### [Exercise directions]
Look for the word "卡牌战斗" in the entries and copy every line where it shows up.

### [Records to process]
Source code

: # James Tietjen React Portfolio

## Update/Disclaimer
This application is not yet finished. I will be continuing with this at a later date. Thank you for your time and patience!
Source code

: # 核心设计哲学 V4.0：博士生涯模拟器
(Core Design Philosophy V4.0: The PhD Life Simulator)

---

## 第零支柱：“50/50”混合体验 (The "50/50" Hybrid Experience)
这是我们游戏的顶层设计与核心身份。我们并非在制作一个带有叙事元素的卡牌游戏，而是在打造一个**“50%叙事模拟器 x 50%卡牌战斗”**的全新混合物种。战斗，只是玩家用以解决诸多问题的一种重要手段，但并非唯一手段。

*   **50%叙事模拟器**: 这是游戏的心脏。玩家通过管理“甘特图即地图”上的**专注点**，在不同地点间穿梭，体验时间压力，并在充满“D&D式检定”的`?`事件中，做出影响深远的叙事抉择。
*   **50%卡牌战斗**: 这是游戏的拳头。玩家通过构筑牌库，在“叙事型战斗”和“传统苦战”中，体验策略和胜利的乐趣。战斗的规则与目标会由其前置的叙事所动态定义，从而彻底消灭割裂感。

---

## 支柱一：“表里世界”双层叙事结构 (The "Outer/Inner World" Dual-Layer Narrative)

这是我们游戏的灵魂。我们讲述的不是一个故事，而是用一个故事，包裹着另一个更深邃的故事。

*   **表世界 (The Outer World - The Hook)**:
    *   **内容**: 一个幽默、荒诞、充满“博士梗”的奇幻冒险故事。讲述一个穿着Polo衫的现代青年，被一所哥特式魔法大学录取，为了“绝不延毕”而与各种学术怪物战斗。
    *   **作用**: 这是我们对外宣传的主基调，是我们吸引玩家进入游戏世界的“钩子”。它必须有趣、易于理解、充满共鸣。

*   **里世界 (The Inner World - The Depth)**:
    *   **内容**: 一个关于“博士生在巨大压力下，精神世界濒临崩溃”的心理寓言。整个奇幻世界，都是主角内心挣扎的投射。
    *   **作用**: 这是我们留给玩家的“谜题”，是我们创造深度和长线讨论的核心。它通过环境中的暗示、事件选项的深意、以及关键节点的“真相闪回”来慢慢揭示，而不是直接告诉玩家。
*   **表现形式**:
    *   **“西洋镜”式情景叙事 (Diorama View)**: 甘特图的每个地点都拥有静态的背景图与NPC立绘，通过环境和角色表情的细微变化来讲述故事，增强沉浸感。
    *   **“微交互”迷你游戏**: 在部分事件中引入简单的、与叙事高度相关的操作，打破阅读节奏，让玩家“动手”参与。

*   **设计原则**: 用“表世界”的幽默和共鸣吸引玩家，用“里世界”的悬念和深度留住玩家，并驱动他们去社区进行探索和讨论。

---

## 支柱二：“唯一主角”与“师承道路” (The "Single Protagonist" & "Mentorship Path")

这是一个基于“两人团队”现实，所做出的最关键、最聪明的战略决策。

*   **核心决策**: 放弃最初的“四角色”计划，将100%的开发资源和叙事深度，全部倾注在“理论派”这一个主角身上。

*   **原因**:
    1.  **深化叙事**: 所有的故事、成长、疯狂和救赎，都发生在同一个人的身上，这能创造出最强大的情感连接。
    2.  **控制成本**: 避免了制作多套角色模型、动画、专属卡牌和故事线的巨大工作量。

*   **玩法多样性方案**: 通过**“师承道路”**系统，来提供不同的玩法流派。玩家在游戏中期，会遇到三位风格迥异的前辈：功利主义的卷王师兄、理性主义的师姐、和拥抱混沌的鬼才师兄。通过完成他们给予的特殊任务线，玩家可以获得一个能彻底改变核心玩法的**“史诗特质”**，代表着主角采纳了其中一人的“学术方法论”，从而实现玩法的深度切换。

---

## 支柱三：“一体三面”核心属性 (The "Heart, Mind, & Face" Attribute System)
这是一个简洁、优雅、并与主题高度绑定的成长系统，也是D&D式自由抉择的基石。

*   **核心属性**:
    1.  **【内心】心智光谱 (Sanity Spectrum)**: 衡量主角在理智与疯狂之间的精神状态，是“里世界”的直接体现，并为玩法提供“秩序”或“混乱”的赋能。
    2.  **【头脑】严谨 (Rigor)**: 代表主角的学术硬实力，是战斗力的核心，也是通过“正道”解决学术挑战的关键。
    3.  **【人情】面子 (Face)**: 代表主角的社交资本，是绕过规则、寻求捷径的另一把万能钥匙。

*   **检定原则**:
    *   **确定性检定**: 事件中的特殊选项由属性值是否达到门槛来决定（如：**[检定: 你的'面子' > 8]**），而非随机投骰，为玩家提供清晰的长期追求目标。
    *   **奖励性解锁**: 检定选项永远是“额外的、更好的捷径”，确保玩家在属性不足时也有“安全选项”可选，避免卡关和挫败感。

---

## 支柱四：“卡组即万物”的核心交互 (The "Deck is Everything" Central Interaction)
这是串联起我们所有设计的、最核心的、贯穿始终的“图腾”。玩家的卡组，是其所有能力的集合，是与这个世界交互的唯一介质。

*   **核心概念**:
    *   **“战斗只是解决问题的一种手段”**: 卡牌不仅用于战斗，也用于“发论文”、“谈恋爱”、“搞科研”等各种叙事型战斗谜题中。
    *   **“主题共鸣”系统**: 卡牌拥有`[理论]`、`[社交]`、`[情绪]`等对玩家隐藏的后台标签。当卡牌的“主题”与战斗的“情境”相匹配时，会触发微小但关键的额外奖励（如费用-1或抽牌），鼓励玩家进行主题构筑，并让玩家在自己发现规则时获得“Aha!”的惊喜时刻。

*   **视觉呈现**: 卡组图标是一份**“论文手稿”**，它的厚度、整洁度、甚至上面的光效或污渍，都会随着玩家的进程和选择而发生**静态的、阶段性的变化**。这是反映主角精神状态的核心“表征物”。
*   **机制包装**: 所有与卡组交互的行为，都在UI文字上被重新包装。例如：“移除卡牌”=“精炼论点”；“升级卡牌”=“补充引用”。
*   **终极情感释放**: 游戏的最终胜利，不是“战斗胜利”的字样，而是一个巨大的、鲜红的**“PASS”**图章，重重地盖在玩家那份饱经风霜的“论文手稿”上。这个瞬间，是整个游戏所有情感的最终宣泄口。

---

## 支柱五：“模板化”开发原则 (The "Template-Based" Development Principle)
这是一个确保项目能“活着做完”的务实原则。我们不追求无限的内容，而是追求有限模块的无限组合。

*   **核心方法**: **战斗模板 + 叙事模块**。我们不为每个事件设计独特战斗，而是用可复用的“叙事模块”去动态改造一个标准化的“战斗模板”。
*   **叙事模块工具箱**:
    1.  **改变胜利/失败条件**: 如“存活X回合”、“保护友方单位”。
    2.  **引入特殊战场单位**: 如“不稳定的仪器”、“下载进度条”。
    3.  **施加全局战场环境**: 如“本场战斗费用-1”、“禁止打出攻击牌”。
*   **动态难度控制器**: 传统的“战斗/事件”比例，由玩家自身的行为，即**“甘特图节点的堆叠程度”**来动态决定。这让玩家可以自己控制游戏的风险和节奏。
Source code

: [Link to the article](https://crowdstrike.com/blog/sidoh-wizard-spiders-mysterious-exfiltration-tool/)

### [Completed exercise]
这是我们游戏的顶层设计与核心身份。我们并非在制作一个带有叙事元素的卡牌游戏，而是在打造一个**“50%叙事模拟器 x 50%卡牌战斗”**的全新混合物种。战斗，只是玩家用以解决诸多问题的一种重要手段，但并非唯一手段。
*   **50%卡牌战斗**: 这是游戏的拳头。玩家通过构筑牌库，在“叙事型战斗”和“传统苦战”中，体验策略和胜利的乐趣。战斗的规则与目标会由其前置的叙事所动态定义，从而彻底消灭割裂感。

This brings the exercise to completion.